Researchers find link between advertising and increased tobacco use among India's youth

May 2, 2008

As the westernization of India accelerates, tobacco advertising and marketing have been linked to increased tobacco use by urban Indian children as young as 11, according to a study by researchers at The University of Texas School of Public Health.

The study, “Associations Between Tobacco Marketing and Use Among Urban Youth In India,” is published in the May/June issue of the American Journal of Health Behavior.

Findings from an earlier published study by the researchers revealed that in 2004, Indian sixth graders were using three times the amount of tobacco as eighth graders, which the authors found might indicate a new wave of increased tobacco use. The second study sought to discover the reason for the jump.

“As India becomes more westernized, more teens will use tobacco,” said the study’s principal investigator Cheryl Perry, Ph.D., professor and regional dean of The University of Texas School of Public Health Austin Regional Campus. “The sixth graders as a group are already thinking that smoking is cool while the eighth graders haven’t been as exposed to the Western message.”

After the major tobacco company settlements of 1998 that included more stringent laws banning pro-smoking advertising, smoking has dropped among American youth. According to The Monitoring the Future study, daily smoking among eighth graders dropped from 8.8 percent in 1998 to 3 percent in 2007.

“The current study is the first in India to demonstrate a strong, dose-response relationship between exposure and receptivity to tobacco advertising and promotions and tobacco use among Indian youth. These associations clearly suggest a need to strengthen policy and program-based interventions to reduce tobacco use among youth in India,” said Melissa Stigler, Ph.D., assistant professor at the UT School of Public Health and study co-author, who did much of the ground work in India.

Chewing tobacco and aromatic cigarettes called “bidis” account for the majority of tobacco use in India with cigarettes taking 20 percent of the market.

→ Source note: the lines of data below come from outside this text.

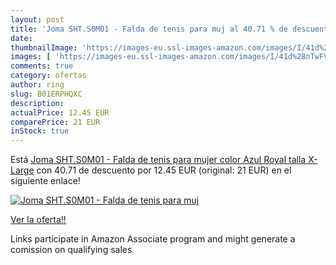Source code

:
 ```yaml
---
layout: post
title: 'Joma SHT.S0M01 - Falda de tenis para muj al 40.71 % de descuento'
date: 
thumbnailImage: 'https://images-eu.ssl-images-amazon.com/images/I/41d%2BnTwFVPL._SL200_.jpg'
images: [ 'https://images-eu.ssl-images-amazon.com/images/I/41d%2BnTwFVPL._SL200_.jpg' ]
comments: true
category: ofertas
author: ring
slug: B01ERPHQXC
description:
actualPrice: 12.45 EUR
comparePrice: 21 EUR
inStock: true
---
```


Está [Joma SHT.S0M01 - Falda de tenis para mujer  color Azul  Royal   talla X-Large](https://www.amazon.es/dp/B01ERPHQXC/?tag=tolees-21) con 40.71 de descuento por 12.45 EUR (original: 21 EUR) en el siguiente enlace!

[![Joma SHT.S0M01 - Falda de tenis para muj](https://images-eu.ssl-images-amazon.com/images/I/41d%2BnTwFVPL._SL200_.jpg)](https://www.amazon.es/dp/B01ERPHQXC/?tag=tolees-21)

[Ver la oferta!!](https://www.amazon.es/dp/B01ERPHQXC/?tag=tolees-21)

Links participate in Amazon Associate program and might generate a comission on qualifying sales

While tobacco advertising was banned in India in 2004, the year the study began, cigarette companies are coming up with new ways to reach a relatively untapped audience, Stigler said. Event sponsorship and lifestyle stores centered on tobacco products are slipping through the cracks of the law.

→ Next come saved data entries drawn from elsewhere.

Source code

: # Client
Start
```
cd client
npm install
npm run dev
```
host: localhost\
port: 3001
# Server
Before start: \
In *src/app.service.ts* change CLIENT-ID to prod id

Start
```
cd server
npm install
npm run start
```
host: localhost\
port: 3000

As part of the 2004 law, smoking is also banned in public areas such as indoor malls, but tobacco companies have responded with air-conditioned mobile smoking lounges.

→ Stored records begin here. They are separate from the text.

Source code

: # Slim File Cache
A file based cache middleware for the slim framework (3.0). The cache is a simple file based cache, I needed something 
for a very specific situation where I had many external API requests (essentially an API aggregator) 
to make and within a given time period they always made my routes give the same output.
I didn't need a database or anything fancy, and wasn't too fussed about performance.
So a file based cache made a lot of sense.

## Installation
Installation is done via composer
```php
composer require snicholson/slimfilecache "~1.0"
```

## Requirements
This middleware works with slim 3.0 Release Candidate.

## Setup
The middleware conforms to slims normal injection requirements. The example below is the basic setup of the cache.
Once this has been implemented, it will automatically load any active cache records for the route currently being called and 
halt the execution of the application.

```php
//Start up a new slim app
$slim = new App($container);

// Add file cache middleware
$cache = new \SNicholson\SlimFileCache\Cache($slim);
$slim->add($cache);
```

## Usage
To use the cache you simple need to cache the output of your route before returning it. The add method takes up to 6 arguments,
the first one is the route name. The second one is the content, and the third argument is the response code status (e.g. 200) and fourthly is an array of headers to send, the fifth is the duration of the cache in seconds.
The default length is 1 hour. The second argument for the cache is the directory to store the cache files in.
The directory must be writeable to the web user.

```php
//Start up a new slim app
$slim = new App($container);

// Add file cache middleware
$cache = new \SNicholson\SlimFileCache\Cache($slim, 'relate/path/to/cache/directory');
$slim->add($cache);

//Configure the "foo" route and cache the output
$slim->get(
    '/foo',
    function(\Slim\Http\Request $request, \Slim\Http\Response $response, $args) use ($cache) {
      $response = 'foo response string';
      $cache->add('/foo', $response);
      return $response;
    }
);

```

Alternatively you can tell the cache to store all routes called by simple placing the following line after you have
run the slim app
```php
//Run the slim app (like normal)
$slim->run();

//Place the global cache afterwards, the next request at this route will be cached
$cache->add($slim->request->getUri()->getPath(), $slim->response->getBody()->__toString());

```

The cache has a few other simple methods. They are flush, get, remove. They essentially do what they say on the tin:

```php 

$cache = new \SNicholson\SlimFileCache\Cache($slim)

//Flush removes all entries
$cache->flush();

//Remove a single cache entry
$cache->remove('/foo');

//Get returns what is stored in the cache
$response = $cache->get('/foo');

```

“On a visit there shortly after the 2004 law was enacted, I witnessed a long line of college age students lined up for one of the mobile lounges, which was parked outside an upscale shopping mall.” Stigler said.

The government is still working through the courts to determine the extent of the ban. For example, Stigler said, actors have started to stop smoking cigarettes in Bollywood movies but they now sing and dance about it instead.

The researchers found the link between advertising and tobacco use among the Indian youth to be alarming.

“I was surprised that they were so strongly influenced,” Perry said. “The more exposed the youth were to tobacco advertising, the more likely they were to have ever used or be currently using tobacco.”

The study, which included 11,642 sixth and eighth graders, was produced in collaboration with Indian organizations Health Related Information Dissemination Amongst Youth in Delhi and Tamil Nadu Voluntary Health Association in Chennai.

The researchers found that 37 percent of youth in the study had seen tobacco advertising in more than four places while 50 percent had seen advertising in one to four places.

Tobacco use rose with measures of receptivity, including having a favorite tobacco advertisement, believing misleading imagery created by tobacco advertisements and being willing to use a tobacco promotional item (such as wearing a T-shirt that advertises tobacco).

The news comes on the heels of new research, published in the New England Journal of Medicine’s Feb. 13 issue, which predicts that in India, by the year 2010, one million deaths per year will be the result of smoking.